### Assigned task
Your task is to return the listing below word for word, without any of its images.

Recorded data: Begin

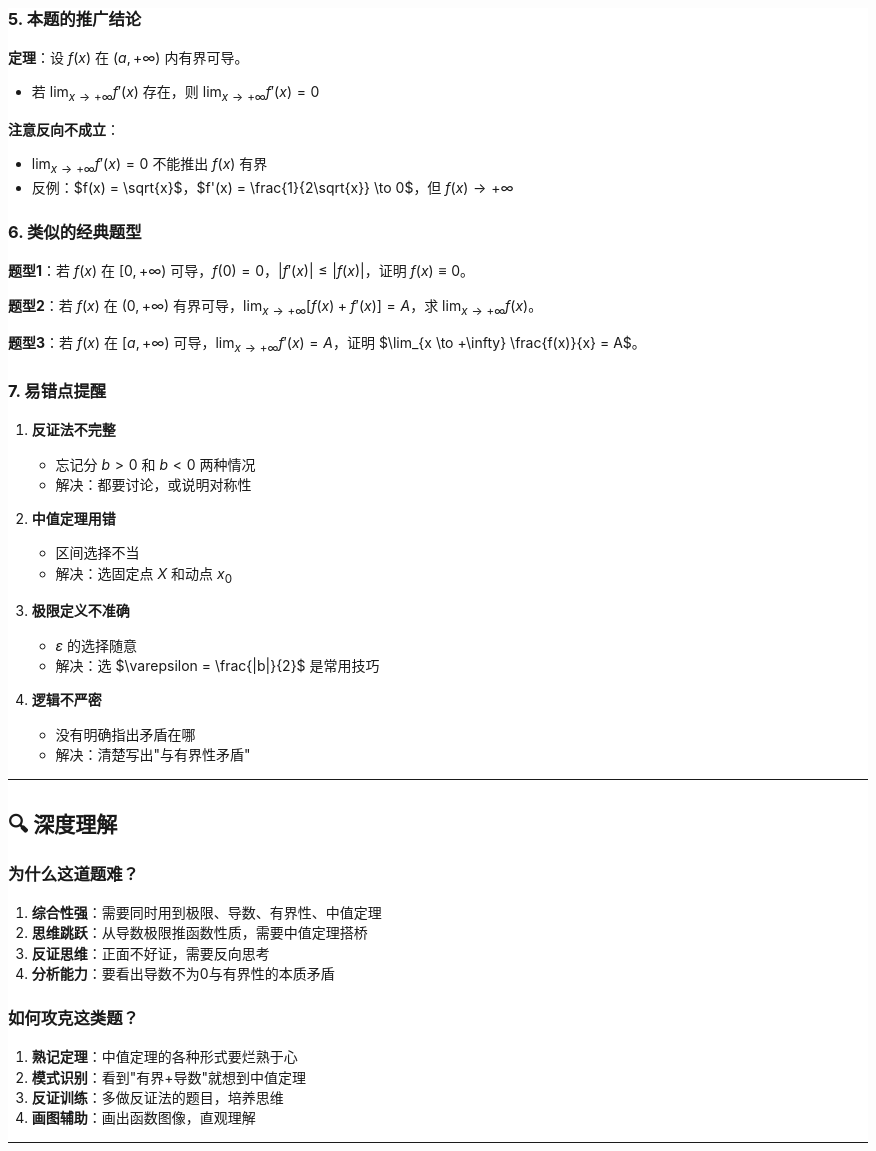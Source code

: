 ### 5. 本题的推广结论

**定理**：设 $f(x)$ 在 $(a, +\infty)$ 内有界可导。
- 若 $\lim_{x \to +\infty} f'(x)$ 存在，则 $\lim_{x \to +\infty} f'(x) = 0$

**注意反向不成立**：
- $\lim_{x \to +\infty} f'(x) = 0$ 不能推出 $f(x)$ 有界
- 反例：$f(x) = \sqrt{x}$，$f'(x) = \frac{1}{2\sqrt{x}} \to 0$，但 $f(x) \to +\infty$

### 6. 类似的经典题型

**题型1**：若 $f(x)$ 在 $[0, +\infty)$ 可导，$f(0) = 0$，$|f'(x)| \leq |f(x)|$，证明 $f(x) \equiv 0$。

**题型2**：若 $f(x)$ 在 $(0, +\infty)$ 有界可导，$\lim_{x \to +\infty}[f(x) + f'(x)] = A$，求 $\lim_{x \to +\infty} f(x)$。

**题型3**：若 $f(x)$ 在 $[a, +\infty)$ 可导，$\lim_{x \to +\infty} f'(x) = A$，证明 $\lim_{x \to +\infty} \frac{f(x)}{x} = A$。

### 7. 易错点提醒

1. **反证法不完整**
   - 忘记分 $b > 0$ 和 $b < 0$ 两种情况
   - 解决：都要讨论，或说明对称性

2. **中值定理用错**
   - 区间选择不当
   - 解决：选固定点 $X$ 和动点 $x_0$

3. **极限定义不准确**
   - $\varepsilon$ 的选择随意
   - 解决：选 $\varepsilon = \frac{|b|}{2}$ 是常用技巧

4. **逻辑不严密**
   - 没有明确指出矛盾在哪
   - 解决：清楚写出"与有界性矛盾"

---

## 🔍 深度理解

### 为什么这道题难？

1. **综合性强**：需要同时用到极限、导数、有界性、中值定理
2. **思维跳跃**：从导数极限推函数性质，需要中值定理搭桥
3. **反证思维**：正面不好证，需要反向思考
4. **分析能力**：要看出导数不为0与有界性的本质矛盾

### 如何攻克这类题？

1. **熟记定理**：中值定理的各种形式要烂熟于心
2. **模式识别**：看到"有界+导数"就想到中值定理
3. **反证训练**：多做反证法的题目，培养思维
4. **画图辅助**：画出函数图像，直观理解

---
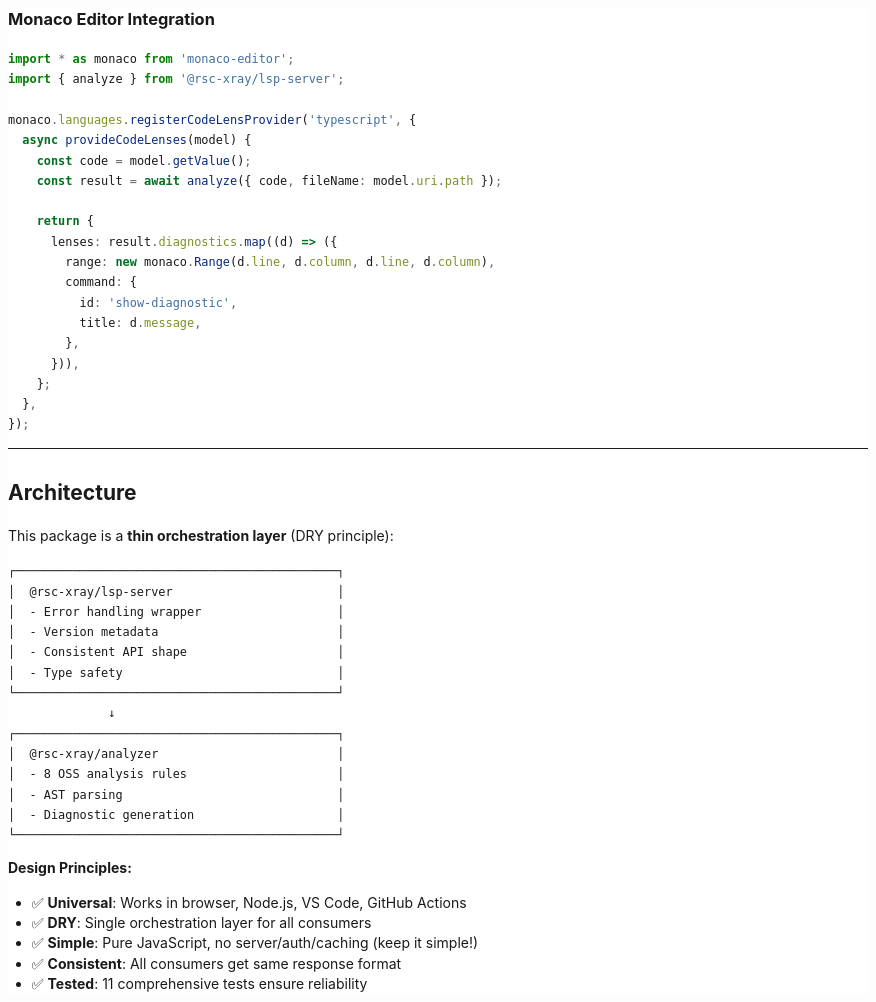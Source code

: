 ### Monaco Editor Integration

```typescript
import * as monaco from 'monaco-editor';
import { analyze } from '@rsc-xray/lsp-server';

monaco.languages.registerCodeLensProvider('typescript', {
  async provideCodeLenses(model) {
    const code = model.getValue();
    const result = await analyze({ code, fileName: model.uri.path });

    return {
      lenses: result.diagnostics.map((d) => ({
        range: new monaco.Range(d.line, d.column, d.line, d.column),
        command: {
          id: 'show-diagnostic',
          title: d.message,
        },
      })),
    };
  },
});
```

---

## Architecture

This package is a **thin orchestration layer** (DRY principle):

```
┌─────────────────────────────────────────────┐
│  @rsc-xray/lsp-server                       │
│  - Error handling wrapper                   │
│  - Version metadata                         │
│  - Consistent API shape                     │
│  - Type safety                              │
└─────────────────────────────────────────────┘
              ↓
┌─────────────────────────────────────────────┐
│  @rsc-xray/analyzer                         │
│  - 8 OSS analysis rules                     │
│  - AST parsing                              │
│  - Diagnostic generation                    │
└─────────────────────────────────────────────┘
```

**Design Principles:**

- ✅ **Universal**: Works in browser, Node.js, VS Code, GitHub Actions
- ✅ **DRY**: Single orchestration layer for all consumers
- ✅ **Simple**: Pure JavaScript, no server/auth/caching (keep it simple!)
- ✅ **Consistent**: All consumers get same response format
- ✅ **Tested**: 11 comprehensive tests ensure reliability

Recorded data: End

### Your solution
Source code

: ### 5. 本题的推广结论

**定理**：设 $f(x)$ 在 $(a, +\infty)$ 内有界可导。
- 若 $\lim_{x \to +\infty} f'(x)$ 存在，则 $\lim_{x \to +\infty} f'(x) = 0$

**注意反向不成立**：
- $\lim_{x \to +\infty} f'(x) = 0$ 不能推出 $f(x)$ 有界
- 反例：$f(x) = \sqrt{x}$，$f'(x) = \frac{1}{2\sqrt{x}} \to 0$，但 $f(x) \to +\infty$

### 6. 类似的经典题型

**题型1**：若 $f(x)$ 在 $[0, +\infty)$ 可导，$f(0) = 0$，$|f'(x)| \leq |f(x)|$，证明 $f(x) \equiv 0$。

**题型2**：若 $f(x)$ 在 $(0, +\infty)$ 有界可导，$\lim_{x \to +\infty}[f(x) + f'(x)] = A$，求 $\lim_{x \to +\infty} f(x)$。

**题型3**：若 $f(x)$ 在 $[a, +\infty)$ 可导，$\lim_{x \to +\infty} f'(x) = A$，证明 $\lim_{x \to +\infty} \frac{f(x)}{x} = A$。

### 7. 易错点提醒

1. **反证法不完整**
   - 忘记分 $b > 0$ 和 $b < 0$ 两种情况
   - 解决：都要讨论，或说明对称性

2. **中值定理用错**
   - 区间选择不当
   - 解决：选固定点 $X$ 和动点 $x_0$

3. **极限定义不准确**
   - $\varepsilon$ 的选择随意
   - 解决：选 $\varepsilon = \frac{|b|}{2}$ 是常用技巧

4. **逻辑不严密**
   - 没有明确指出矛盾在哪
   - 解决：清楚写出"与有界性矛盾"

---

## 🔍 深度理解

### 为什么这道题难？

1. **综合性强**：需要同时用到极限、导数、有界性、中值定理
2. **思维跳跃**：从导数极限推函数性质，需要中值定理搭桥
3. **反证思维**：正面不好证，需要反向思考
4. **分析能力**：要看出导数不为0与有界性的本质矛盾

### 如何攻克这类题？

1. **熟记定理**：中值定理的各种形式要烂熟于心
2. **模式识别**：看到"有界+导数"就想到中值定理
3. **反证训练**：多做反证法的题目，培养思维
4. **画图辅助**：画出函数图像，直观理解

---
Source code

: ### Monaco Editor Integration

```typescript
import * as monaco from 'monaco-editor';
import { analyze } from '@rsc-xray/lsp-server';

monaco.languages.registerCodeLensProvider('typescript', {
  async provideCodeLenses(model) {
    const code = model.getValue();
    const result = await analyze({ code, fileName: model.uri.path });

    return {
      lenses: result.diagnostics.map((d) => ({
        range: new monaco.Range(d.line, d.column, d.line, d.column),
        command: {
          id: 'show-diagnostic',
          title: d.message,
        },
      })),
    };
  },
});
```

---

## Architecture

This package is a **thin orchestration layer** (DRY principle):

```
┌─────────────────────────────────────────────┐
│  @rsc-xray/lsp-server                       │
│  - Error handling wrapper                   │
│  - Version metadata                         │
│  - Consistent API shape                     │
│  - Type safety                              │
└─────────────────────────────────────────────┘
              ↓
┌─────────────────────────────────────────────┐
│  @rsc-xray/analyzer                         │
│  - 8 OSS analysis rules                     │
│  - AST parsing                              │
│  - Diagnostic generation                    │
└─────────────────────────────────────────────┘
```

**Design Principles:**

- ✅ **Universal**: Works in browser, Node.js, VS Code, GitHub Actions
- ✅ **DRY**: Single orchestration layer for all consumers
- ✅ **Simple**: Pure JavaScript, no server/auth/caching (keep it simple!)
- ✅ **Consistent**: All consumers get same response format
- ✅ **Tested**: 11 comprehensive tests ensure reliability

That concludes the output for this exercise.